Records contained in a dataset

_ _ _ _ _

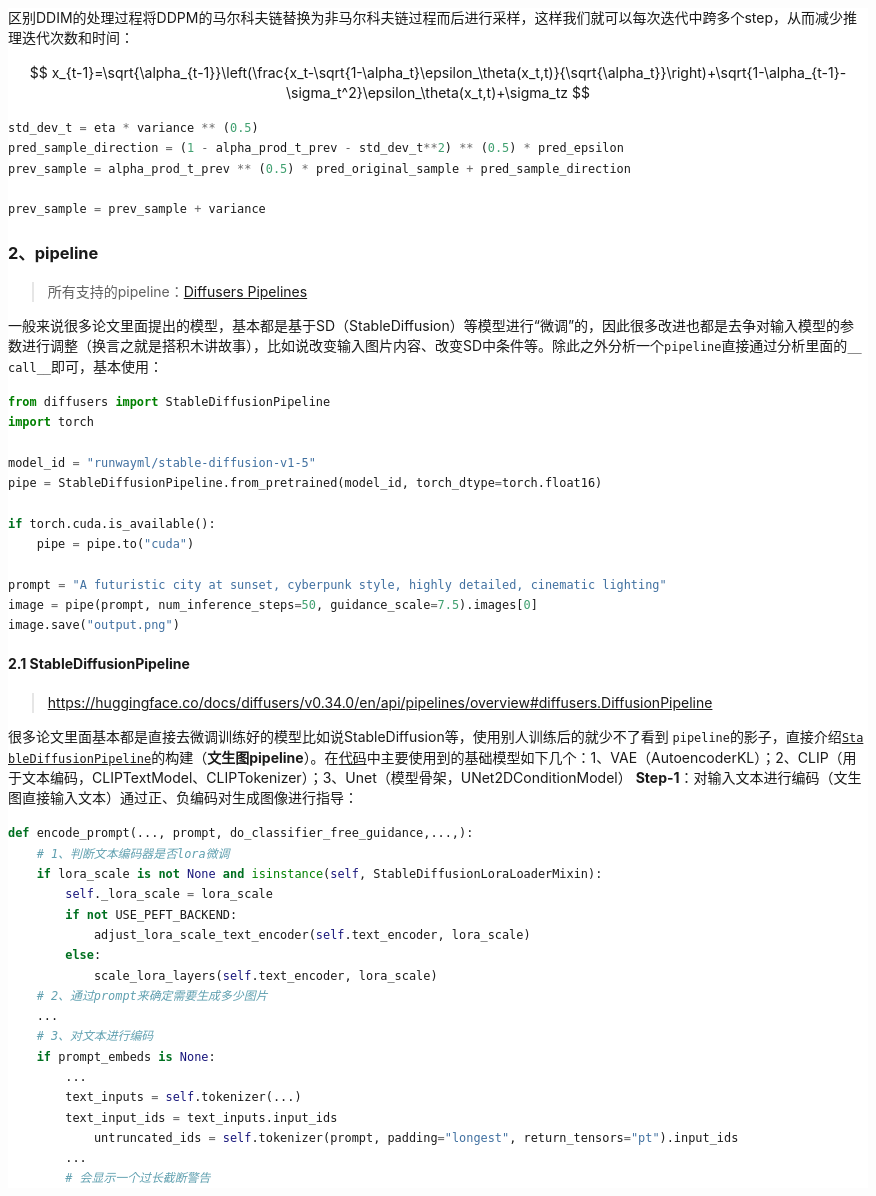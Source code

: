 区别DDIM的处理过程将DDPM的马尔科夫链替换为非马尔科夫链过程而后进行采样，这样我们就可以每次迭代中跨多个step，从而减少推理迭代次数和时间：

$$
x_{t-1}=\sqrt{\alpha_{t-1}}\left(\frac{x_t-\sqrt{1-\alpha_t}\epsilon_\theta(x_t,t)}{\sqrt{\alpha_t}}\right)+\sqrt{1-\alpha_{t-1}-\sigma_t^2}\epsilon_\theta(x_t,t)+\sigma_tz
$$

```python
std_dev_t = eta * variance ** (0.5)
pred_sample_direction = (1 - alpha_prod_t_prev - std_dev_t**2) ** (0.5) * pred_epsilon
prev_sample = alpha_prod_t_prev ** (0.5) * pred_original_sample + pred_sample_direction
 
prev_sample = prev_sample + variance
```

### 2、pipeline
> 所有支持的pipeline：[Diffusers Pipelines](https://github.com/huggingface/diffusers/blob/main/src/diffusers/pipelines/README.md)

一般来说很多论文里面提出的模型，基本都是基于SD（StableDiffusion）等模型进行“微调”的，因此很多改进也都是去争对输入模型的参数进行调整（换言之就是搭积木讲故事），比如说改变输入图片内容、改变SD中条件等。除此之外分析一个`pipeline`直接通过分析里面的`__call__`即可，基本使用：
```python
from diffusers import StableDiffusionPipeline
import torch

model_id = "runwayml/stable-diffusion-v1-5"
pipe = StableDiffusionPipeline.from_pretrained(model_id, torch_dtype=torch.float16)

if torch.cuda.is_available():
    pipe = pipe.to("cuda")

prompt = "A futuristic city at sunset, cyberpunk style, highly detailed, cinematic lighting"
image = pipe(prompt, num_inference_steps=50, guidance_scale=7.5).images[0]
image.save("output.png")
```

#### 2.1 StableDiffusionPipeline
> https://huggingface.co/docs/diffusers/v0.34.0/en/api/pipelines/overview#diffusers.DiffusionPipeline

很多论文里面基本都是直接去微调训练好的模型比如说StableDiffusion等，使用别人训练后的就少不了看到 `pipeline`的影子，直接介绍[`StableDiffusionPipeline`](https://github.com/huggingface/diffusers/blob/main/src/diffusers/pipelines/stable_diffusion/pipeline_stable_diffusion.py)的构建（**文生图pipeline**）。在[代码](https://github.com/huggingface/diffusers/blob/v0.34.0/src/diffusers/pipelines/pipeline_utils.py#L180)中主要使用到的基础模型如下几个：1、VAE（AutoencoderKL）；2、CLIP（用于文本编码，CLIPTextModel、CLIPTokenizer）；3、Unet（模型骨架，UNet2DConditionModel）
**Step-1**：对输入文本进行编码（文生图直接输入文本）通过正、负编码对生成图像进行指导：
```python
def encode_prompt(..., prompt, do_classifier_free_guidance,...,):
    # 1、判断文本编码器是否lora微调
    if lora_scale is not None and isinstance(self, StableDiffusionLoraLoaderMixin):
        self._lora_scale = lora_scale
        if not USE_PEFT_BACKEND:
            adjust_lora_scale_text_encoder(self.text_encoder, lora_scale)
        else:
            scale_lora_layers(self.text_encoder, lora_scale)
    # 2、通过prompt来确定需要生成多少图片
    ...
    # 3、对文本进行编码
    if prompt_embeds is None:
        ...
        text_inputs = self.tokenizer(...)
        text_input_ids = text_inputs.input_ids
            untruncated_ids = self.tokenizer(prompt, padding="longest", return_tensors="pt").input_ids
        ...
        # 会显示一个过长截断警告
```

[^1]: https://arxiv.org/abs/2105.05233
[^2]: https://zhuanlan.zhihu.com/p/640631667
[^3]: https://openaccess.thecvf.com/content/WACV2023/papers/Liu_More_Control_for_Free_Image_Synthesis_With_Semantic_Diffusion_Guidance_WACV_2023_paper.pdf
[^4]: https://github.com/cloneofsimo/lora/discussions/37
[^5]: https://zhuanlan.zhihu.com/p/680035048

_ _ _ _ _

### [What you have to do]
If a line contains the word "None", count it; give the total for the entries above and nothing else.

### [Reply]
2